··· Extracted records

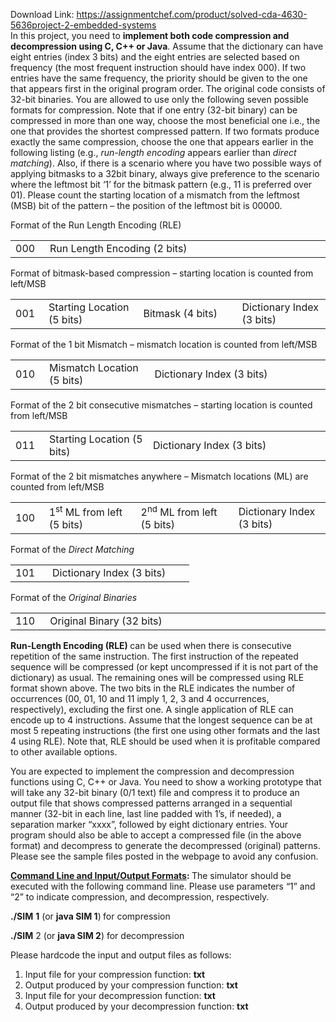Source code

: Download Link: https://assignmentchef.com/product/solved-cda-4630-5636project-2-embedded-systems
<br>
In this project, you need to <strong>implement both code compression and decompression using C, C++ or Java</strong>. Assume that the dictionary can have eight entries (index 3 bits) and the eight entries are selected based on frequency (the most frequent instruction should have index 000). If two entries have the same frequency, the priority should be given to the one that appears first in the original program order. The original code consists of 32-bit binaries. You are allowed to use only the following seven possible formats for compression. Note that if one entry (32-bit binary) can be compressed in more than one way, choose the most beneficial one i.e., the one that provides the shortest compressed pattern. If two formats produce exactly the same compression, choose the one that appears earlier in the following listing (e.g., <em>run-length encoding</em> appears earlier than <em>direct matching</em>). Also, if there is a scenario where you have two possible ways of applying bitmasks to a 32bit binary, always give preference to the scenario where the leftmost bit ‘1’ for the bitmask pattern (e.g., 11 is preferred over 01). Please count the starting location of a mismatch from the leftmost (MSB) bit of the pattern – the position of the leftmost bit is 00000.

Format of the Run Length Encoding (RLE)

<table width="0">

 <tbody>

  <tr>

   <td width="43">000</td>

   <td width="613">Run Length Encoding (2 bits)</td>

  </tr>

 </tbody>

</table>




Format of bitmask-based compression – starting location is counted from left/MSB

<table width="0">

 <tbody>

  <tr>

   <td width="43">001</td>

   <td width="209">Starting Location (5 bits)</td>

   <td width="228">Bitmask (4 bits)</td>

   <td width="176">Dictionary Index (3 bits)</td>

  </tr>

 </tbody>

</table>




Format of the 1 bit Mismatch – mismatch location is counted from left/MSB

<table width="0">

 <tbody>

  <tr>

   <td width="43">010</td>

   <td width="210">Mismatch Location (5 bits)</td>

   <td width="403">Dictionary Index (3 bits)</td>

  </tr>

 </tbody>

</table>




Format of the 2 bit consecutive mismatches – starting location is counted from left/MSB

<table width="0">

 <tbody>

  <tr>

   <td width="43">011</td>

   <td width="210">Starting Location (5 bits)</td>

   <td width="403">Dictionary Index (3 bits)</td>

  </tr>

 </tbody>

</table>




Format of the 2 bit mismatches anywhere – Mismatch locations (ML) are counted from left/MSB

<table width="0">

 <tbody>

  <tr>

   <td width="43">100</td>

   <td width="210">1<sup>st</sup> ML from left (5 bits)</td>

   <td width="227">2<sup>nd</sup> ML from left (5 bits)</td>

   <td width="176">Dictionary Index (3 bits)</td>

  </tr>

 </tbody>

</table>




Format of the <em>Direct Matching</em>

<table width="0">

 <tbody>

  <tr>

   <td width="43">101</td>

   <td width="211">Dictionary Index (3 bits)</td>

  </tr>

 </tbody>

</table>




Format of the <em>Original Binaries</em>

<table width="0">

 <tbody>

  <tr>

   <td width="43">110</td>

   <td width="613">Original Binary (32 bits)</td>

  </tr>

 </tbody>

</table>

<strong> </strong>

<strong>Run-Length Encoding (RLE) </strong>can be used when there is consecutive repetition of the same instruction. The first instruction of the repeated sequence will be compressed (or kept uncompressed if it is not part of the dictionary) as usual. The remaining ones will be compressed using RLE format shown above. The two bits in the RLE indicates the number of occurrences (00, 01, 10 and 11 imply 1, 2, 3 and 4 occurrences, respectively), excluding the first one. A single application of RLE can encode up to 4 instructions. Assume that the longest sequence can be at most 5 repeating instructions (the first one using other formats and the last 4 using RLE). Note that, RLE should be used when it is profitable compared to other available options.

You are expected to implement the compression and decompression functions using C, C++ or Java. You need to show a working prototype that will take any 32-bit binary (0/1 text) file and compress it to produce an output file that shows compressed patterns arranged in a sequential manner (32-bit in each line, last line padded with 1’s, if needed), a separation marker “xxxx”, followed by eight dictionary entries. Your program should also be able to accept a compressed file (in the above format) and decompress to generate the decompressed (original) patterns. Please see the sample files posted in the webpage to avoid any confusion.

<strong><u>Command Line and Input/Output Formats</u>: </strong>The simulator should be executed with the following command line. Please use parameters “1” and “2” to indicate compression, and decompression, respectively.<strong>  </strong>

<strong>./SIM</strong>  <strong>1</strong>  (or  <strong>java SIM  1</strong>)<strong>  </strong>for compression

<strong>./SIM</strong>  2  (or  <strong>java SIM  2</strong>) <strong> </strong>for decompression

Please hardcode the input and output files as follows:

<ol>

 <li>Input file for your compression function: <strong>txt   </strong></li>

 <li>Output produced by your compression function: <strong>txt</strong></li>

 <li>Input file for your decompression function: <strong>txt</strong></li>

 <li>Output produced by your decompression function: <strong>txt</strong></li>

</ol>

······

* Action item *
Return all lines of the material above in which "mismatches" occurs.

* Exercise response *
Format of the 2 bit consecutive mismatches – starting location is counted from left/MSB
Format of the 2 bit mismatches anywhere – Mismatch locations (ML) are counted from left/MSB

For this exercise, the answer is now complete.